- **EXERCISE GOAL**
Go through the data from its first line and retype each line, stopping once the line containing "fortify thy back,_" has been retyped.

__________

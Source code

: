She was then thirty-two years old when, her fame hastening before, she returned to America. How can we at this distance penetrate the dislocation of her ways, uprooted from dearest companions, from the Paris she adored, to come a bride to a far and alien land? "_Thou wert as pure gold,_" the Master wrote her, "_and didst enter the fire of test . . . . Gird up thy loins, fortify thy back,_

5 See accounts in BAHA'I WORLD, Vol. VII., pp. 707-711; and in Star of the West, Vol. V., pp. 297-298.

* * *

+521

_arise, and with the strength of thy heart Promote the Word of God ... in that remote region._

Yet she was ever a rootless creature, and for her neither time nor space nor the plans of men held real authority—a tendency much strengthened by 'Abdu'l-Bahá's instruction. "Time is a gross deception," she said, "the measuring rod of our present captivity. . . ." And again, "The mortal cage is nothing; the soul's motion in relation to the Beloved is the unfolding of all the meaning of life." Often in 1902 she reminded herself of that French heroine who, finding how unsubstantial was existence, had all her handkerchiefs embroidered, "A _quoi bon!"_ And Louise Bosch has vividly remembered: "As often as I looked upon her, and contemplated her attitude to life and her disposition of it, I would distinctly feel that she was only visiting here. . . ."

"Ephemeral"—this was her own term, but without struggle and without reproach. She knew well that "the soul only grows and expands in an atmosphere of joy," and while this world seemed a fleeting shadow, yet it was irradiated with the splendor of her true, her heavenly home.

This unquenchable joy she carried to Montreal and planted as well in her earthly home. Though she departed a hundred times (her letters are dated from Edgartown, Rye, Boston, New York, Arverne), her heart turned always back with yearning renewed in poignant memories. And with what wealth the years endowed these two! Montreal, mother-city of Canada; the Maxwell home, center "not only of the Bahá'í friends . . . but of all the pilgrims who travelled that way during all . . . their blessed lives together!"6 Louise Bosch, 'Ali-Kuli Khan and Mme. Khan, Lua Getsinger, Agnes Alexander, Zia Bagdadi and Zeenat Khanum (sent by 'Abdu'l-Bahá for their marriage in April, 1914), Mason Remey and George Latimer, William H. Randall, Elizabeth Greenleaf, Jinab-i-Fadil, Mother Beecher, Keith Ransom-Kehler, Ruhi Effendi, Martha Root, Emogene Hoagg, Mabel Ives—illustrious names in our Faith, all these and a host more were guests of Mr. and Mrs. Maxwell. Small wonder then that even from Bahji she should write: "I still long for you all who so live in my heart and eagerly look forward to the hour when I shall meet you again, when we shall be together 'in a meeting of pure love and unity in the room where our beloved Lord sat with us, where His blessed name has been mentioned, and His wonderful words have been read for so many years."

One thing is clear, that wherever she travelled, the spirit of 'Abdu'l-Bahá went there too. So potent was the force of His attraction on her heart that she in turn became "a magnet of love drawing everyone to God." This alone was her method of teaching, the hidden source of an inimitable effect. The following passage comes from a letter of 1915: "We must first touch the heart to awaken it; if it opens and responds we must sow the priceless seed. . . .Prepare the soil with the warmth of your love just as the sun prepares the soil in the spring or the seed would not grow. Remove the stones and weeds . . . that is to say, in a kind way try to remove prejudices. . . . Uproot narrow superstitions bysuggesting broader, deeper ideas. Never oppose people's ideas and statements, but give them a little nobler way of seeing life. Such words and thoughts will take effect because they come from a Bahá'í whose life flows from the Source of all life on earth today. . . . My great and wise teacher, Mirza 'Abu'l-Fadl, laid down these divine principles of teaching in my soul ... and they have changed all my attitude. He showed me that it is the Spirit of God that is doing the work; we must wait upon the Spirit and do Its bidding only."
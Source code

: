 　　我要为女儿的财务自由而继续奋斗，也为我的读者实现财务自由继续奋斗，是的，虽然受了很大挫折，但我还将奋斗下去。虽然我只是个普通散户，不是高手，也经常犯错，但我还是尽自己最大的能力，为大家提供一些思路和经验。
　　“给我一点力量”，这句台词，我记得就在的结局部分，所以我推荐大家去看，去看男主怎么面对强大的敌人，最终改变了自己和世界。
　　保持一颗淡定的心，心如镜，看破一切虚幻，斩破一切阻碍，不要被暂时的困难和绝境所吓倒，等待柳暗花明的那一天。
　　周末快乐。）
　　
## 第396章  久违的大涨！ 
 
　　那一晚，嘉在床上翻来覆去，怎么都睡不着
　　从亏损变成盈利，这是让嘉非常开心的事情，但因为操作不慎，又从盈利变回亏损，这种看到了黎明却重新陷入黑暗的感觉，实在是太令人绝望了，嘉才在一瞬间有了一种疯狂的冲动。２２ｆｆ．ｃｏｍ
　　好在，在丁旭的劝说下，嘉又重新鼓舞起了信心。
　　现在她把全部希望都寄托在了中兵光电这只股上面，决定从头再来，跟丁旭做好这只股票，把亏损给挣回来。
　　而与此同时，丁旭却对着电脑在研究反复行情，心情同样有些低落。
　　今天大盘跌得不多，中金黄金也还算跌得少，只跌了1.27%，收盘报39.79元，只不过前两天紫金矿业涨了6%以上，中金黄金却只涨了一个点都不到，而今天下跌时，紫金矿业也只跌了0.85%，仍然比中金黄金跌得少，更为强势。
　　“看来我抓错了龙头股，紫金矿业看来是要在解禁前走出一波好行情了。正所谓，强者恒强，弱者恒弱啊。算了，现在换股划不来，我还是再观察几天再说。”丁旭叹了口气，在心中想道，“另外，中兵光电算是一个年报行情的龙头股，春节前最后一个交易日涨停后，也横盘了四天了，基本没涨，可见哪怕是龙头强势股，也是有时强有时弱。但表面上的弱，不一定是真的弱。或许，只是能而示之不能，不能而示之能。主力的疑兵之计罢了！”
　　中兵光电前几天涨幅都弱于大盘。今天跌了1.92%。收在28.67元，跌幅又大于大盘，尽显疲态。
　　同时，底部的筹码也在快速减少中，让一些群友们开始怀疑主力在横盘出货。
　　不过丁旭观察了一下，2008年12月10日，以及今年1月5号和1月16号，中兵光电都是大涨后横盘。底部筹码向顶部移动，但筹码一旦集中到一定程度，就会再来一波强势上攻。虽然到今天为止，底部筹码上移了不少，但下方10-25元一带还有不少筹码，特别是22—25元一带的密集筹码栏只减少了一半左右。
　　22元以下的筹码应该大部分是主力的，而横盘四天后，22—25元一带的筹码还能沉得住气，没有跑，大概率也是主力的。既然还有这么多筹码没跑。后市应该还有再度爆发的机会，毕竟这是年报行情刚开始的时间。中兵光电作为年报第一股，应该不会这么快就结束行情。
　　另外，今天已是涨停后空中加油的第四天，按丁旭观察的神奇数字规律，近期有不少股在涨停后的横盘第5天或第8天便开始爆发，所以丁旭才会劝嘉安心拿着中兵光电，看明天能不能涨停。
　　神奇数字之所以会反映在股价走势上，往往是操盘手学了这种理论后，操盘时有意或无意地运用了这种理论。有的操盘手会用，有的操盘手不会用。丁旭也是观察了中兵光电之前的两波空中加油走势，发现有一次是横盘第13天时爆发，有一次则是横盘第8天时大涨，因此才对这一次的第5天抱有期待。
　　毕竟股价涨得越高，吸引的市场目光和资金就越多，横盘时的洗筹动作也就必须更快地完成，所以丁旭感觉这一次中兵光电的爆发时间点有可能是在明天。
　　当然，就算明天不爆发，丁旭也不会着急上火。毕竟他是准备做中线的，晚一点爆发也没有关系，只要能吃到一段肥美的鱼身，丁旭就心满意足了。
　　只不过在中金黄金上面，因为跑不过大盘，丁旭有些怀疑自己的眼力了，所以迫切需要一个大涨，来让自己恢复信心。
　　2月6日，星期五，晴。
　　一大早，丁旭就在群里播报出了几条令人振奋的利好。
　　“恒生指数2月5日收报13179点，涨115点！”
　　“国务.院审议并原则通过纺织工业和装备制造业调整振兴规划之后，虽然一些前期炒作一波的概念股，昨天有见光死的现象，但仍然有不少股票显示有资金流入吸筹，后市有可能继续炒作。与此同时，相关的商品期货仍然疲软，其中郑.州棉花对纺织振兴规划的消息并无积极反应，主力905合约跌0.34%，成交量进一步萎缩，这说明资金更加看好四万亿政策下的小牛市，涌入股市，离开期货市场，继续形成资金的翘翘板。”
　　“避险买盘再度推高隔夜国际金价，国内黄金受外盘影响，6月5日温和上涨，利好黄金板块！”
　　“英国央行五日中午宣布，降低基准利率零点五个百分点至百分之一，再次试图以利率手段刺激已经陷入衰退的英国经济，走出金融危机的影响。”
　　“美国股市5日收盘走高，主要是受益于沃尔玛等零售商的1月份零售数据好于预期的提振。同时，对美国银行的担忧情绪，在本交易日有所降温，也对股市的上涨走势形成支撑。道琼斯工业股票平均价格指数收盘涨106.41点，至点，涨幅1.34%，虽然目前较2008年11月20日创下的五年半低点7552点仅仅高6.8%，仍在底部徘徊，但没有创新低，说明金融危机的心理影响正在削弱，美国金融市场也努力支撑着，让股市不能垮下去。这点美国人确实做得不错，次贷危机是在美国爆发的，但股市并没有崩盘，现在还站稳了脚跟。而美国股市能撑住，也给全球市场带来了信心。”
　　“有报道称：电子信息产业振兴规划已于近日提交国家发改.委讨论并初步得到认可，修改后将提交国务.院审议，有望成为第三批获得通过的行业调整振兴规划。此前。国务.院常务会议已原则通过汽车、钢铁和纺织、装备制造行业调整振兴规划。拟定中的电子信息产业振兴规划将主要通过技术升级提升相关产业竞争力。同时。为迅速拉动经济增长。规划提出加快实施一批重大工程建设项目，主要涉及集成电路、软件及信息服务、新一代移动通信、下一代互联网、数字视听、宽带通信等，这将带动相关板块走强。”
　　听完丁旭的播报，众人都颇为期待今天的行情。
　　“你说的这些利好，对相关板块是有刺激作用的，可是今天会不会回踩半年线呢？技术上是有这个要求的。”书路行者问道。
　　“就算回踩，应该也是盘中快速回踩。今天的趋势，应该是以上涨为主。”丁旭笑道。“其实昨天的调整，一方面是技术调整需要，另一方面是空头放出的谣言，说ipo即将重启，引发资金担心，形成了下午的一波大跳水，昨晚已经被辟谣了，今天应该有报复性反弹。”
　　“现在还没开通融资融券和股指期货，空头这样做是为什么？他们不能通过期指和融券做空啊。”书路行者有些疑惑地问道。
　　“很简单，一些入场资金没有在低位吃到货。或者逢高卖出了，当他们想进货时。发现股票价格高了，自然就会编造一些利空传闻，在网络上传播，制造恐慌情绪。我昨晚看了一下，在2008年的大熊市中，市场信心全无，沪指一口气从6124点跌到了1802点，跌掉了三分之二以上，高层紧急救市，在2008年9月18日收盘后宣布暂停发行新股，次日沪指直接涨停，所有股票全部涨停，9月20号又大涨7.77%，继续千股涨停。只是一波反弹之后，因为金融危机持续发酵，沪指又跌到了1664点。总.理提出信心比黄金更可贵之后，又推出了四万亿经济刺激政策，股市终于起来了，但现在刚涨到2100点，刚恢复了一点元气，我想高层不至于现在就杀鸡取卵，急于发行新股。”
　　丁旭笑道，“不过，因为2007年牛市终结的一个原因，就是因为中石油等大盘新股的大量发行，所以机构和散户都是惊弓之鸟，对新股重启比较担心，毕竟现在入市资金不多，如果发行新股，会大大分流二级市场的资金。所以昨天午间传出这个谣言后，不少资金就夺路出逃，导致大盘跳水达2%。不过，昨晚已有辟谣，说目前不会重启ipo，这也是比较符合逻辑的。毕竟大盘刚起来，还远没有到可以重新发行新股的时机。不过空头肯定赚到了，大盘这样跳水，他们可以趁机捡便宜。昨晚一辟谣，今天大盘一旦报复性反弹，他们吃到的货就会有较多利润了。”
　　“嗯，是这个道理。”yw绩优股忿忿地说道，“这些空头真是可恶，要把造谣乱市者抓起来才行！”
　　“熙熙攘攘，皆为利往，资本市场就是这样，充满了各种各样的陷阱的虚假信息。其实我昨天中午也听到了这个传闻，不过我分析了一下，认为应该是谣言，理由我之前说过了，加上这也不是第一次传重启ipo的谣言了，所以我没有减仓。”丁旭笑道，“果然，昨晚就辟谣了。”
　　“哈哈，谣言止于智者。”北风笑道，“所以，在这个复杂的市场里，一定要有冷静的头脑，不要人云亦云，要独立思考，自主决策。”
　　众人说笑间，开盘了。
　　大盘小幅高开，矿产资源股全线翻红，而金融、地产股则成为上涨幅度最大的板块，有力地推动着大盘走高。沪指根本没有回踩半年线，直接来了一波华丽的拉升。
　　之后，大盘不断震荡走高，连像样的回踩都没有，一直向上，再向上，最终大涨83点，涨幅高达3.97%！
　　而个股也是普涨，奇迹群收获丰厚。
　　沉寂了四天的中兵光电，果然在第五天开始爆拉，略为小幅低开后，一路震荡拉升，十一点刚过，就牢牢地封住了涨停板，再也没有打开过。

__________

- **ANSWER TO THE PROBLEM**
Source code

:She was then thirty-two years old when, her fame hastening before, she returned to America. How can we at this distance penetrate the dislocation of her ways, uprooted from dearest companions, from the Paris she adored, to come a bride to a far and alien land? "_Thou wert as pure gold,_" the Master wrote her, "_and didst enter the fire of test . . . . Gird up thy loins, fortify thy back,_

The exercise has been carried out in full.